There are two technical problems that limit application of the deep neural network on the mobile terminal: (1) an excessive computation amount; and (2) an excessive quantity of parameters of the neural network. The CNN is used as an example. A computation amount of a convolution operation is huge. For a convolution kernel that contains hundreds of thousands of parameters, a quantity of floating point operations (FLOPs) of the convolution operation may be tens of millions. An existing common CNN with n layers has a total computation amount of billions of FLOPs, and a CNN that can perform a real-time operation on a GPU is very slow on a mobile terminal. When a computing resource of the mobile terminal cannot meet the real-time operation of the existing CNN, it is necessary to consider how to reduce a convolution computation amount. In addition, in a currently commonly used CNN, a quantity of parameters of each convolutional layer can reach tens of thousands, hundreds of thousands, or even more, and a total quantity of parameters of an entire network with n layers can reach tens of millions, and each parameter is represented by a 32-bit floating point number. In this way, hundreds of megabytes of memory or cache is required to store these parameters. However, in the mobile terminal, memory and cache resources are very limited. How to reduce a quantity of parameters of the convolutional layer to enable the CNN to adapt to a related device of the mobile terminal is also an urgent problem to be resolved. In this context, a BNN emerges.

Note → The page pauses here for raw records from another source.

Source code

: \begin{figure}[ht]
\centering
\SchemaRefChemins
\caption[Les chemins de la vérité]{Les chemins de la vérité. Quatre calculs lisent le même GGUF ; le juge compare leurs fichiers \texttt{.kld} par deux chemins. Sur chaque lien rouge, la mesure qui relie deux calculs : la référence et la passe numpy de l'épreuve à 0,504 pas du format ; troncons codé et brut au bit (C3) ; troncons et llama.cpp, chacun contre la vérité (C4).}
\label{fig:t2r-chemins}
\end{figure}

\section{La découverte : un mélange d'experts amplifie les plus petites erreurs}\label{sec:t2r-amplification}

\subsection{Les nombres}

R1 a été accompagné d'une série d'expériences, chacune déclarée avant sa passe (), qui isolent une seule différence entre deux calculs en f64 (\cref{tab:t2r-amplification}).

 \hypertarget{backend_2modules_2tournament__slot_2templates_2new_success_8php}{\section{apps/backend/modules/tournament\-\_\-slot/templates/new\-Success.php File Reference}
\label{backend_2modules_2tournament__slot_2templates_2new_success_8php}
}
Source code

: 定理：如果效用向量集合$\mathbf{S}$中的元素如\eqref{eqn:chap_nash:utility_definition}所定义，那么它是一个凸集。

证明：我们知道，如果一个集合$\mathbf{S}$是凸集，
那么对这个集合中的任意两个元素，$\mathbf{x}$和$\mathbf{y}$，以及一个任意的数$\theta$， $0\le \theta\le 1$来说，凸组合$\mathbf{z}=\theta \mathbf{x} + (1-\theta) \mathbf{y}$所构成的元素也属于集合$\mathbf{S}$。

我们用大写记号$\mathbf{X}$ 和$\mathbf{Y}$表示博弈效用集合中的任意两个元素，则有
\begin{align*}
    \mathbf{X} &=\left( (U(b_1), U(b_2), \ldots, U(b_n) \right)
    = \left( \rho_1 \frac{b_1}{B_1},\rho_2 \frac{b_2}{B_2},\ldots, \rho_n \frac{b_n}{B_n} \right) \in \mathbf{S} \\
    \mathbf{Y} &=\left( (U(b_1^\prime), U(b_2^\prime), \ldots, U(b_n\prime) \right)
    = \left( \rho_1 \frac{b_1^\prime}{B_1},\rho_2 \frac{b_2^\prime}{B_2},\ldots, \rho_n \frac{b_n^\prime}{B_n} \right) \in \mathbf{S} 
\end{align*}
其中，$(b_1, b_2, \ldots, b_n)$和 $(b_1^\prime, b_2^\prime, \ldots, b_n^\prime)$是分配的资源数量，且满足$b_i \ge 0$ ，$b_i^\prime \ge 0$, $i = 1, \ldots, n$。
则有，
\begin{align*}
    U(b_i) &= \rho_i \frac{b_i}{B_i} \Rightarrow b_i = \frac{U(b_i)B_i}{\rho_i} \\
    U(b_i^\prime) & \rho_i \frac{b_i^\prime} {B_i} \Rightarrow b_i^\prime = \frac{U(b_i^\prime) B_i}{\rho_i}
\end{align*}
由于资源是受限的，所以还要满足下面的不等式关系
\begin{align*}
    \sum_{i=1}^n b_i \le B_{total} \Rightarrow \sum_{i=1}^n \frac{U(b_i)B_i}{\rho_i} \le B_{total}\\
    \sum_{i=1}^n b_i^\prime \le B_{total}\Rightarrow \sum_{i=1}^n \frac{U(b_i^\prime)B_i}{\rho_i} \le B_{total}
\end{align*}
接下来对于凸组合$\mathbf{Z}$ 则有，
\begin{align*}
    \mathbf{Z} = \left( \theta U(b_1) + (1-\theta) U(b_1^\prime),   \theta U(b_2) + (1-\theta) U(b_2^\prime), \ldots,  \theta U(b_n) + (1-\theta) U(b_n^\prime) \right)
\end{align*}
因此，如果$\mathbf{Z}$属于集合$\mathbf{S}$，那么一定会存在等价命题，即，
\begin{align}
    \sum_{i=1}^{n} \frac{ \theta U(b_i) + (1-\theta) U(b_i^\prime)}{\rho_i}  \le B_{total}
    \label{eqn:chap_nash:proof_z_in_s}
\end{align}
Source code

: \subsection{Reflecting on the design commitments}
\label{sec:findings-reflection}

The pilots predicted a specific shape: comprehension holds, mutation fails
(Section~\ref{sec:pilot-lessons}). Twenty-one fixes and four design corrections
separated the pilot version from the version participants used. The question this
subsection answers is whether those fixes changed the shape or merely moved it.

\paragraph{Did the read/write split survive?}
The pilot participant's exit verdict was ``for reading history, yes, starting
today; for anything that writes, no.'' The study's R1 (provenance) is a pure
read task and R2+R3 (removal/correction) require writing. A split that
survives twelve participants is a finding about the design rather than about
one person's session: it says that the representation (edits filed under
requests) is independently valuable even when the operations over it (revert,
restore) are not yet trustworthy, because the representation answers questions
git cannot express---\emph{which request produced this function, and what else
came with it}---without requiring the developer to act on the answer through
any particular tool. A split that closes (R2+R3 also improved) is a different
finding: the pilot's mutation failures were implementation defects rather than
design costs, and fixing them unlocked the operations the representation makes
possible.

Currently, a commonly used BNN performs binarization processing on a weight and an activation value of a neural network on the basis of an existing neural network. To be specific, each of a value of each weight in a weight matrix of each layer of the original neural network and an activation value of each layer of the neural network is assigned to one of +1 and −1, or to one of +1 and 0. The BNN does not change a network structure of the original neural network, but mainly optimizes gradient descent, weight update, and a convolution operation. Obviously, binarization processing on the weight of the neural network reduces storage space occupied by the weight, and changes a complex multiplication operation to an addition/subtraction operation, thereby reducing an operation amount and improving an operation speed. Similarly, binarization processing is performed on the activation value of the neural network, which can also reduce an operation amount and improve an operation speed.

The activation value is a value processed by using an activation function. The activation function is a function that runs on a neuron of the neural network, is usually a nonlinear function, and is used to map an input of the neuron to an output end. The activation function includes but is not limited to, a sigmoid function, a tanh function, and a ReLU function.

The following describes the activation function and the activation value by using a specific example. As shown in FIGS. 1, z1 and z2 are input to a neuron, and an operation of w1*z1+w2*z2 is performed on the neuron, where w1 and w2 are weights. Then, a linear value of w1*z1+w2*z2 may be converted into a nonlinear value by using the activation function. The nonlinear value is an output of the neuron, and may also be referred to as an activation value of the neuron.

It can be learned based on the foregoing descriptions that, if the activation function is not used, an output of each neural network layer is a linear function of an input, and no matter how many layers the neural network has, outputs are all linear combinations of inputs. This case is a primitive perceptron. If the activation function is used, the activation function introduces a nonlinear factor to the neuron, so that the neural network can approach any nonlinear function arbitrarily, and the neural network can be applied to many nonlinear models.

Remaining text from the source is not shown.